The proposed instruction obviously sought to distinguish between a good faith or negligent breach of a fiduciary obligation for which no criminal liability would lie, and the specific criminal intent that would convert such a breach into a criminal offense. The emphasized passages from the court's charge to the jury, quoted above, show that this distinction was substantially covered in the actual charge. Accordingly, the court did not err in declining to give Goodspeed's instruction. See McGill, supra; Gibson, supra; cf. United States v. Snyder, 668 F.2d 686, 690-91 (2d Cir.) (The appellant claimed that his conviction under 18 U.S.C. § 664 should be reversed since the judge referred in his charge to ERISA fiduciary standards, but the court rejected that contention because the judge had otherwise made clear in his charge that the jury had to be convinced beyond a reasonable doubt that the appellant knew that he was not entitled to the funds he received, or that he did not have a good faith belief that the payments from the plan were authorized in order to convict the appellant), cert. denied, 458 U.S. 1111 (1982).

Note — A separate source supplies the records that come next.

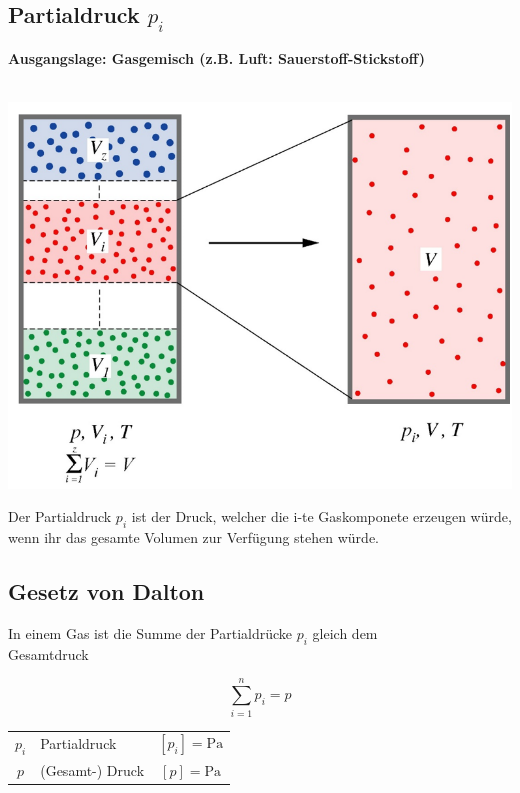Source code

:\subsection{Partialdruck $p_i$}
\textbf{Ausgangslage: Gasgemisch (z.B. Luft: Sauerstoff-Stickstoff)} \\
\\

\begin{minipage}{0.48\linewidth}
\includegraphics[width=\linewidth]{Bilder/partialdruck}
\end{minipage}
\hfill
\begin{minipage}{0.5\linewidth}
Der Partialdruck $p_i$ ist der Druck, welcher die i-te Gaskomponete erzeugen würde, wenn ihr das gesamte Volumen zur Verfügung stehen würde. \\
\end{minipage}


\subsection{Gesetz von Dalton}
In einem Gas ist die Summe der Partialdrücke $p_i$ gleich dem \\
Gesamtdruck 

$$ \boxed{ \sum_{i=1}^n  p_i = p } $$ 



\begin{tabular}{c l c}
	$p_i$ & Partialdruck & $[p_i] = \mathrm{Pa}$ \\
	$p$ & (Gesamt-) Druck & $[p] = \mathrm{Pa}$ \\
\end{tabular}


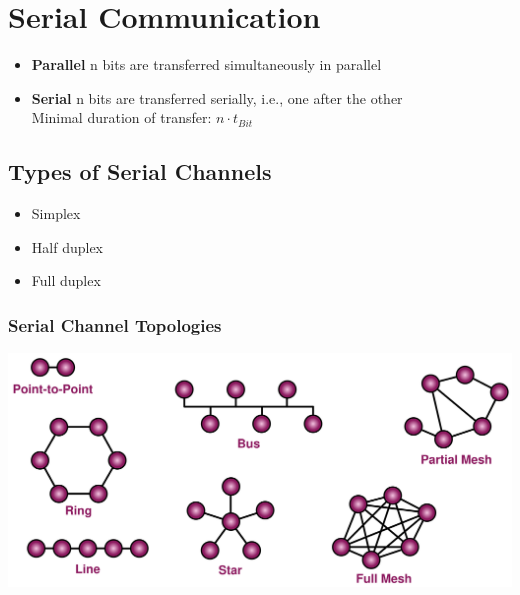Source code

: \section{Serial Communication }

\begin{itemize}
	\itemsep-.5em 
	\item \textbf{Parallel} n bits are transferred simultaneously in parallel
	\item \textbf{Serial} n bits are transferred serially, i.e., one after the other \\ Minimal duration of transfer: $n \cdot t_{Bit}$
\end{itemize}

\subsection{Types of Serial Channels }
\begin{itemize}
	\itemsep-.5em 
	\item Simplex
	\item Half duplex
	\item Full duplex
\end{itemize}

\subsubsection{Serial Channel Topologies}
\begin{center}
	\includegraphics[width=.9\columnwidth]{"Images/Serial_Channel_Topologies.png"}
\end{center}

The court enhanced Goodspeed's base offense level for obstruction of justice under Section 3C1.1 of the U.S. Sentencing Guidelines. The commentary to that section provides for an enhancement for "attempting to produce an altered, forged or counterfeit document on record" at trial. See U.S.S.G. Manual (1989), application note 1(c). The evidence presented at trial adequately supported the court's enhancement, and so we affirm. See United States v. Veilleux, 949 F.2d 522, 526 (1st Cir. 1991) (for obstructive conduct clearly covered by language in Section 3C1.1 commentary, the standard of review is "clearly erroneous").

Goodspeed's reliance on application note 2 to Section 3C1.1 is misplaced. The court stated explicitly at sentencing that the evidence was "clear" that Goodspeed had willfully obstructed justice. Application note 2, which requires the court to evaluate Goodspeed's testimony and statements "in a light most favorable to the defendant," applies only to "conflicts about which the judge, after weighing the evidence, has no firm conviction." S ee United States v. Batista-Polanco, 927 F.2d 14, 22 (1st Cir. 1991) (citation omitted).


We hereby grant the government's motion to dispense with oral argument pursuant to Rule 34 of the Federal Rules of Appellate Procedure.

The judgment of the district court is affirmed.